* _Task instructions_: The lines to copy are those in the listing below that contain the word "online".

* _Provided records_:

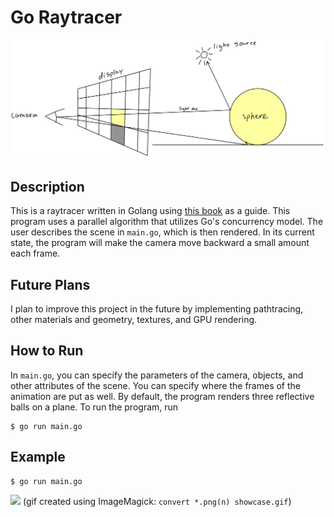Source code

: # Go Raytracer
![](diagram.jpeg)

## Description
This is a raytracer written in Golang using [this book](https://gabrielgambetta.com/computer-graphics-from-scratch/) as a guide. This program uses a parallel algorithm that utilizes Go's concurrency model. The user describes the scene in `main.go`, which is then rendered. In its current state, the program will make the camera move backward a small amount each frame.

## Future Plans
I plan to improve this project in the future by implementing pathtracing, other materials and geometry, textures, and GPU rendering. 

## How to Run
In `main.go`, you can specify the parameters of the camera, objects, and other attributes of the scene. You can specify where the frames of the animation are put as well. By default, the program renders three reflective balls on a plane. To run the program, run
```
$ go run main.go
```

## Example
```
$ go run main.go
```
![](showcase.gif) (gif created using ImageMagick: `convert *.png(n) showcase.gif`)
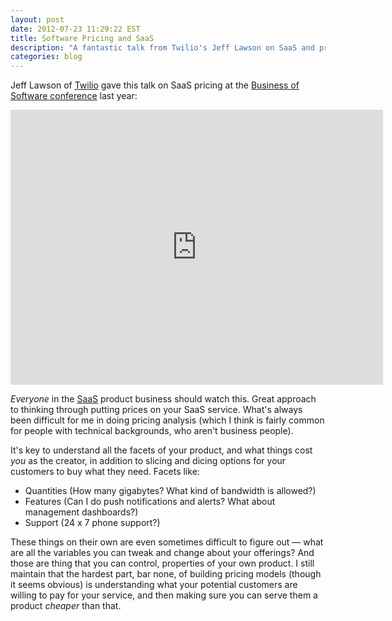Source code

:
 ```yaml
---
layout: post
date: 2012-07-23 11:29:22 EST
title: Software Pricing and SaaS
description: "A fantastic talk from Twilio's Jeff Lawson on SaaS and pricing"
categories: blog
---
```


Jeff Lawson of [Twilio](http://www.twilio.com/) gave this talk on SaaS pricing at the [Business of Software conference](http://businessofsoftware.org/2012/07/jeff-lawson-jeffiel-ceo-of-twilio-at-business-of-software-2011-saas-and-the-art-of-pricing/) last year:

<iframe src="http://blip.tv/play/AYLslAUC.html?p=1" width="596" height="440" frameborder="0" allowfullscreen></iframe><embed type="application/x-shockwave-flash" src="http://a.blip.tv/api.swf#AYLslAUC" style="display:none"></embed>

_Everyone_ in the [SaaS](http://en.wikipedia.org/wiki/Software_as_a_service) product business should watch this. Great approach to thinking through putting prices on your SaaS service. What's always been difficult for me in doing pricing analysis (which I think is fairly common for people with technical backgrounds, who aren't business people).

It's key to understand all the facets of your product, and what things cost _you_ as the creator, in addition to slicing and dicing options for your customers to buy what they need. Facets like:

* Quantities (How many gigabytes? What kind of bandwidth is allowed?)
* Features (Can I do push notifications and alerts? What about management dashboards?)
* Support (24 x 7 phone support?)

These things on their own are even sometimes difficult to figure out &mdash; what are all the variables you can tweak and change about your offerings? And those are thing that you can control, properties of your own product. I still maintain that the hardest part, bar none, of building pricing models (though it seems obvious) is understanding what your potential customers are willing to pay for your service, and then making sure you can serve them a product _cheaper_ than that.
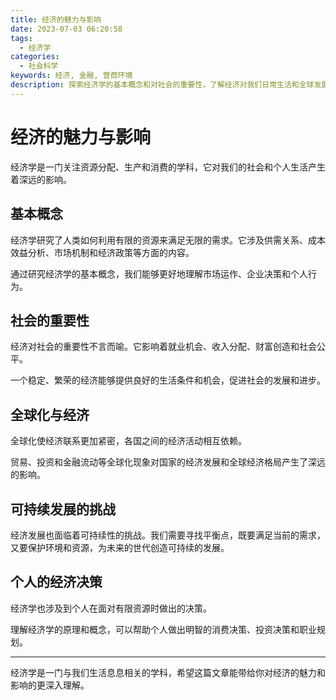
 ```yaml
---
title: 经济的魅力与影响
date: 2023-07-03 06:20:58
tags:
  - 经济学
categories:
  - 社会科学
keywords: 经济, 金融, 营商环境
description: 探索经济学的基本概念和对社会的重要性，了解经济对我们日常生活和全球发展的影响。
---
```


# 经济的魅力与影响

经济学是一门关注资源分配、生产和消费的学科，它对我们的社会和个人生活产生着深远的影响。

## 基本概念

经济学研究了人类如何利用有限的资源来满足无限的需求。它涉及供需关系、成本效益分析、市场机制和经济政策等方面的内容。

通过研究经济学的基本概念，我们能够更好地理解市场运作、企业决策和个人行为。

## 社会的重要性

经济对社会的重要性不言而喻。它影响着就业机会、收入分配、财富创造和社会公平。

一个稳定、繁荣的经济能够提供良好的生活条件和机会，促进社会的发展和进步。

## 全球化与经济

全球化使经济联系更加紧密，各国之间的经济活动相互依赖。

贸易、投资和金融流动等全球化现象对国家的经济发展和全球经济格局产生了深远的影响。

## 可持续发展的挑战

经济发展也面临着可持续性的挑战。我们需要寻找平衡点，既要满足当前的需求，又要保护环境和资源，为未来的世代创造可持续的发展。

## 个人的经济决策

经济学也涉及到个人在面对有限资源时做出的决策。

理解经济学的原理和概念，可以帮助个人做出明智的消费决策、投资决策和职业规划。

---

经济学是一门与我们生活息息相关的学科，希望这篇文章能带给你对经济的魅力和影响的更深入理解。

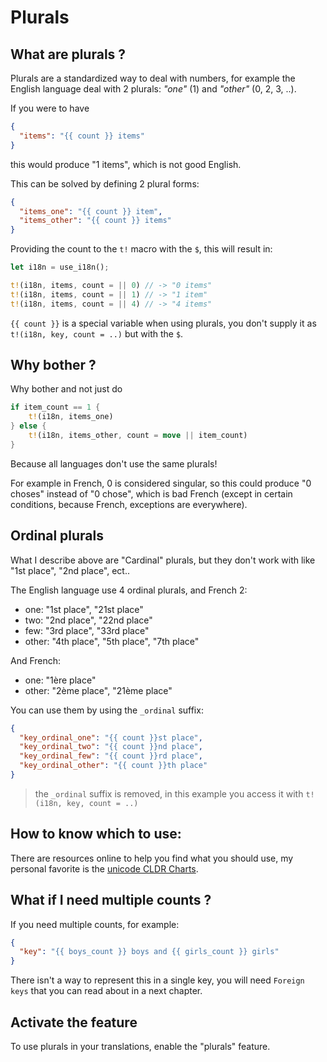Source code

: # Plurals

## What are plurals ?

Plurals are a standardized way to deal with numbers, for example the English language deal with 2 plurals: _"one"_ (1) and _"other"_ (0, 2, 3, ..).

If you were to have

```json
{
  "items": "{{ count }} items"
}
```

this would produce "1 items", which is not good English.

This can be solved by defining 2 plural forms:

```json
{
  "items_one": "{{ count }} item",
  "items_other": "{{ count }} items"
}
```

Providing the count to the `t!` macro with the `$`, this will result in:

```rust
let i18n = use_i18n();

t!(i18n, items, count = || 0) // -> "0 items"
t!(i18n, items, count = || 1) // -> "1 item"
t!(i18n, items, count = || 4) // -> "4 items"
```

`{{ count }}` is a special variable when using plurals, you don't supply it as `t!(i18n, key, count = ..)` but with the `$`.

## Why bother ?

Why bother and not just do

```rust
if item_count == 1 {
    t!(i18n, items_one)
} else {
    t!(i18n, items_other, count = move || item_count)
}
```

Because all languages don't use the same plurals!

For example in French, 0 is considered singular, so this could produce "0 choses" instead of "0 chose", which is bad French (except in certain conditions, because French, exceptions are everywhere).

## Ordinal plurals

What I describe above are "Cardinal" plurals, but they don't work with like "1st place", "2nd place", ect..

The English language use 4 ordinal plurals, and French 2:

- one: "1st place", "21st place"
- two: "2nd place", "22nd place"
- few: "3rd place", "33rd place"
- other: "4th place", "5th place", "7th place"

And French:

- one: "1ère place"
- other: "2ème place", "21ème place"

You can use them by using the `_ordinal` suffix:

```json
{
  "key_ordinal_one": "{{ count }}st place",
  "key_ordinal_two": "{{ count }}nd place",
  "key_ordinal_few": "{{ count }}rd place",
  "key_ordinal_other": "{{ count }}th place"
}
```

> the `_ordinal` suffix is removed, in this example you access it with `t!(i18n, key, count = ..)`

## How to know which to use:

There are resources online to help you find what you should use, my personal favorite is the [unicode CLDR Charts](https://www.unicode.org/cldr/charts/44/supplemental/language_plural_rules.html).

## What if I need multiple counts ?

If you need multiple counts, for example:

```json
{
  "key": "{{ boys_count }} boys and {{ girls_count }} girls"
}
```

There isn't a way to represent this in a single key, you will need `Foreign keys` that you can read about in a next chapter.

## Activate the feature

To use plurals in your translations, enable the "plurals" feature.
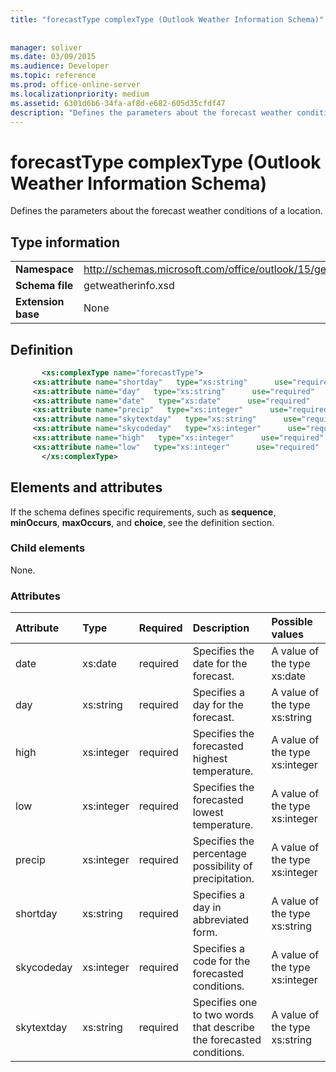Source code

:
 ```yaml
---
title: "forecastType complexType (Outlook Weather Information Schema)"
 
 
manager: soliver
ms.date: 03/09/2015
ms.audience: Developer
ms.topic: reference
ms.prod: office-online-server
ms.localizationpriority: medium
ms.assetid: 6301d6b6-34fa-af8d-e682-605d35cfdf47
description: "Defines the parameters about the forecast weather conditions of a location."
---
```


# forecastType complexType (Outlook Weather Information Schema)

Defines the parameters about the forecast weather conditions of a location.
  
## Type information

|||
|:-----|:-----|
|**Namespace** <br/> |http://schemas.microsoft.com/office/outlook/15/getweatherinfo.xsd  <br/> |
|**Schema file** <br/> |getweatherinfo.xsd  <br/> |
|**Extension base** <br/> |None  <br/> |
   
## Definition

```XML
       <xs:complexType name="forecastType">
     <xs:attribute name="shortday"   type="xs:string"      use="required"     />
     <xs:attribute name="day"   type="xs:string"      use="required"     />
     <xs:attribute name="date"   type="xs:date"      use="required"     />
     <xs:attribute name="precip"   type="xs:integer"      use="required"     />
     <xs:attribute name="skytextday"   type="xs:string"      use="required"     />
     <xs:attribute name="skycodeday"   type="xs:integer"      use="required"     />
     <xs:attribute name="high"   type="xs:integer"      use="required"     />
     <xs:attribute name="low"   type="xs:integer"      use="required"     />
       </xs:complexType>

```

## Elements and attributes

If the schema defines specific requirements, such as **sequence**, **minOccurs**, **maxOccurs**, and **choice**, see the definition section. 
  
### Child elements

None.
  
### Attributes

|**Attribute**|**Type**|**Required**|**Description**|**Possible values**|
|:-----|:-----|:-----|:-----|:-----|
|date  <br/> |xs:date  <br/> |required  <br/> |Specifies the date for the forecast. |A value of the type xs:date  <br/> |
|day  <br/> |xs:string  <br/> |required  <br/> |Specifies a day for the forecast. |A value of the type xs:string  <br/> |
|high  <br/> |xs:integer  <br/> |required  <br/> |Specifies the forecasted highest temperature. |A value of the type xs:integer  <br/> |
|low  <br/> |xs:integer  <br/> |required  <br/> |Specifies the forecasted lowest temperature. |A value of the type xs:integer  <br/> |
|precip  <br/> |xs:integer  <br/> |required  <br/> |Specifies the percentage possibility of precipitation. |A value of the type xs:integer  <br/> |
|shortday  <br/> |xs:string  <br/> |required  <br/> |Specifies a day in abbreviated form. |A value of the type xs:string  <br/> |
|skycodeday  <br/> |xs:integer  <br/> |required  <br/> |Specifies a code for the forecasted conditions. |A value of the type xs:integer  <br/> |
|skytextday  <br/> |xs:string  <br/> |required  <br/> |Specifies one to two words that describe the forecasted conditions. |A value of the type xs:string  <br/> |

* _Written reply_:
There are resources online to help you find what you should use, my personal favorite is the [unicode CLDR Charts](https://www.unicode.org/cldr/charts/44/supplemental/language_plural_rules.html).
ms.prod: office-online-server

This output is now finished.